Oxygenation and mean lung volume were investigated during high frequency oscillation (HFO) and conventional mechanical ventilation (CMV) in two models of lung disease and related to the lung mechanics of the lesions. Oleic acid (n = 10) or lung lavage (n = 12) pulmonary injury was induced in a series of rabbits. Each animal was alternately ventilated with HFO (15 Hz sinusoidal wave form) and CMV (flow generator I:E, 1:2; f, 30 breaths/min; VT, 10 to 15 ml/kg) at matched mean airway pressure. Pao2 was measured 5 minutes after onset of ventilation. In the lung lavage model Pao2 was significantly greater during HFO than CMV (Pao2 228 +/- 116 torr vs 71 +/- 42 torr) provided that mean airway pressure was greater than the distinct opening pressure characteristic of this lesion. In the oleic acid model oxygenation was again superior during HFO (Pao2 269 +/- 116 torr vs 110 +/- 83 torr), but only if HFO was preceded by a sustained inflation. Plethysmography in a subset of six rabbits from each group revealed that the improvements in oxygenation were associated with significantly higher mean lung volumes during HFO than CMV (58 +/- 30 ml vs 29 +/- 14 ml lung lavage model, 45 +/- 15 ml vs 30.9 +/- 13 ml on the oleic acid model). The importance of a sustained inflation in rapidly optimizing gas exchange during HFO but not CMV was demonstrated. A sustained inflation resulted in immediate and sustained increases in Pao2 (from 134 +/- 102 torr to 274 +/0 124 torr in the oleic acid model; from 115 +/- 105 torr to 291 +/- 143 torr in the lung lavage model) and mean lung volume (41.8 +/- 11 to 53.8 +/- 9.7 ml in the oleic acid model, 30.9 +/- 7.7 ml to 42.8 +/- 5 ml in the lung lavage model).

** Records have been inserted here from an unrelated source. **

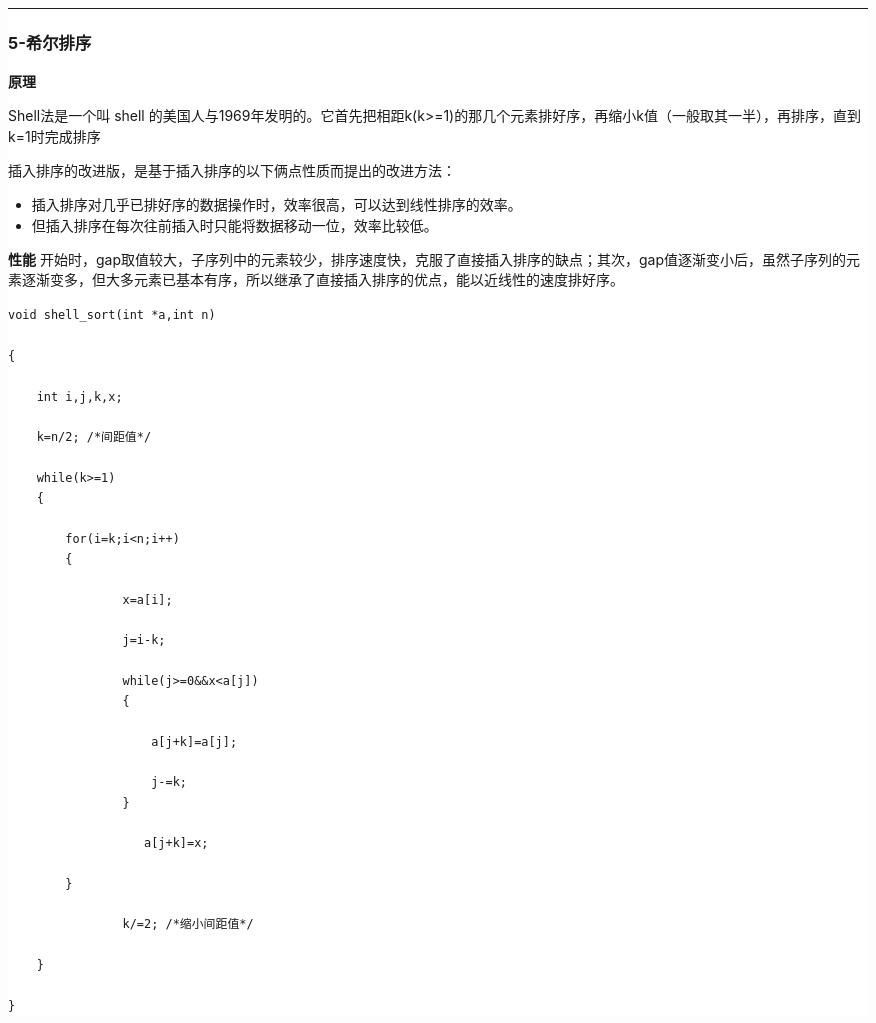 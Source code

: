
 ```
```

------

### **5-希尔排序**

**原理**

Shell法是一个叫 shell 的美国人与1969年发明的。它首先把相距k(k>=1)的那几个元素排好序，再缩小k值（一般取其一半），再排序，直到k=1时完成排序

插入排序的改进版，是基于插入排序的以下俩点性质而提出的改进方法：

- 插入排序对几乎已排好序的数据操作时，效率很高，可以达到线性排序的效率。
- 但插入排序在每次往前插入时只能将数据移动一位，效率比较低。

**性能**
开始时，gap取值较大，子序列中的元素较少，排序速度快，克服了直接插入排序的缺点；其次，gap值逐渐变小后，虽然子序列的元素逐渐变多，但大多元素已基本有序，所以继承了直接插入排序的优点，能以近线性的速度排好序。

```
void shell_sort(int *a,int n) 

{ 

    int i,j,k,x; 
    
    k=n/2; /*间距值*/ 
    
    while(k>=1) 
    { 
    
        for(i=k;i<n;i++)
        { 
        
                x=a[i]; 
                
                j=i-k; 
                
                while(j>=0&&x<a[j]) 
                { 
                    
                    a[j+k]=a[j]; 
                    
                    j-=k; 
                } 
                
                   a[j+k]=x;    
                
        } 
                
                k/=2; /*缩小间距值*/ 
        
    } 

}
```
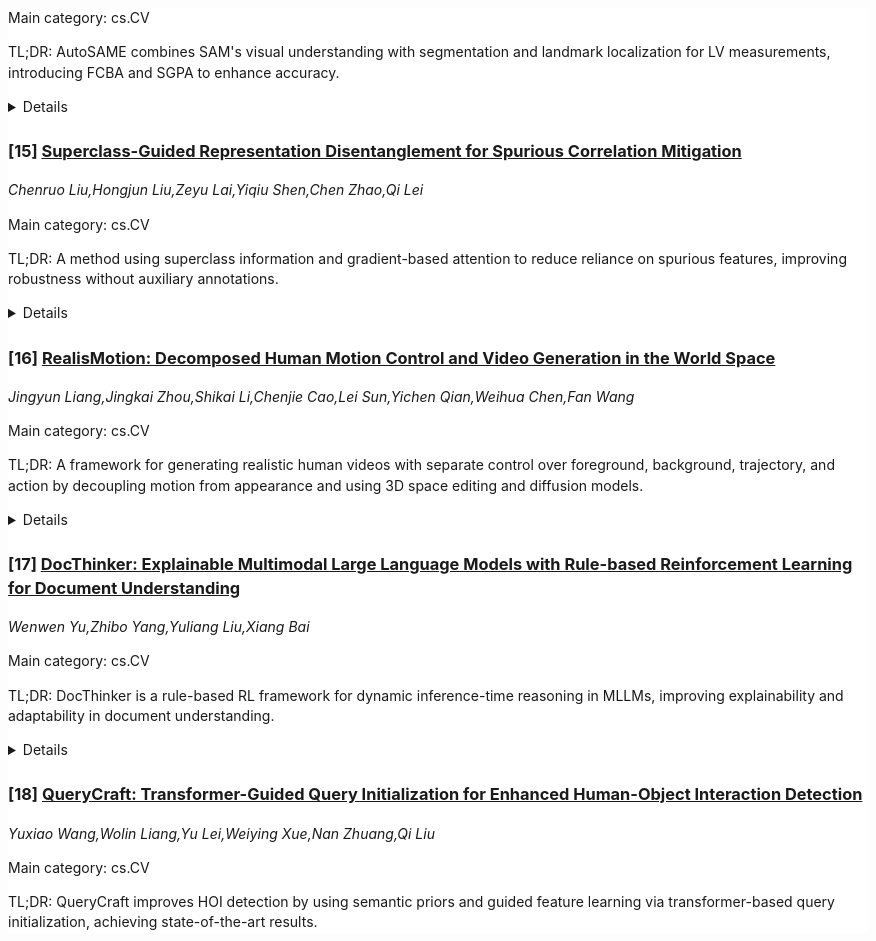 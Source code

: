 Main category: cs.CV

TL;DR: AutoSAME combines SAM's visual understanding with segmentation and landmark localization for LV measurements, introducing FCBA and SGPA to enhance accuracy.


<details><summary>Details</summary></details>


### [15] [Superclass-Guided Representation Disentanglement for Spurious Correlation Mitigation](https://arxiv.org/abs/2508.08570)
*Chenruo Liu,Hongjun Liu,Zeyu Lai,Yiqiu Shen,Chen Zhao,Qi Lei*

Main category: cs.CV

TL;DR: A method using superclass information and gradient-based attention to reduce reliance on spurious features, improving robustness without auxiliary annotations.


<details><summary>Details</summary></details>


### [16] [RealisMotion: Decomposed Human Motion Control and Video Generation in the World Space](https://arxiv.org/abs/2508.08588)
*Jingyun Liang,Jingkai Zhou,Shikai Li,Chenjie Cao,Lei Sun,Yichen Qian,Weihua Chen,Fan Wang*

Main category: cs.CV

TL;DR: A framework for generating realistic human videos with separate control over foreground, background, trajectory, and action by decoupling motion from appearance and using 3D space editing and diffusion models.


<details><summary>Details</summary></details>


### [17] [DocThinker: Explainable Multimodal Large Language Models with Rule-based Reinforcement Learning for Document Understanding](https://arxiv.org/abs/2508.08589)
*Wenwen Yu,Zhibo Yang,Yuliang Liu,Xiang Bai*

Main category: cs.CV

TL;DR: DocThinker is a rule-based RL framework for dynamic inference-time reasoning in MLLMs, improving explainability and adaptability in document understanding.


<details><summary>Details</summary></details>


### [18] [QueryCraft: Transformer-Guided Query Initialization for Enhanced Human-Object Interaction Detection](https://arxiv.org/abs/2508.08590)
*Yuxiao Wang,Wolin Liang,Yu Lei,Weiying Xue,Nan Zhuang,Qi Liu*

Main category: cs.CV

TL;DR: QueryCraft improves HOI detection by using semantic priors and guided feature learning via transformer-based query initialization, achieving state-of-the-art results.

It is suggested that in these two particular models of lung disease, HFO, when combined with a sustained inflation (to provide opening forces), can more fully exploit the pressure volume hysteresis of unstable lung units than CMV, thereby resulting in the larger mean lung volumes and better oxygenation observed during HFO.

Published

1982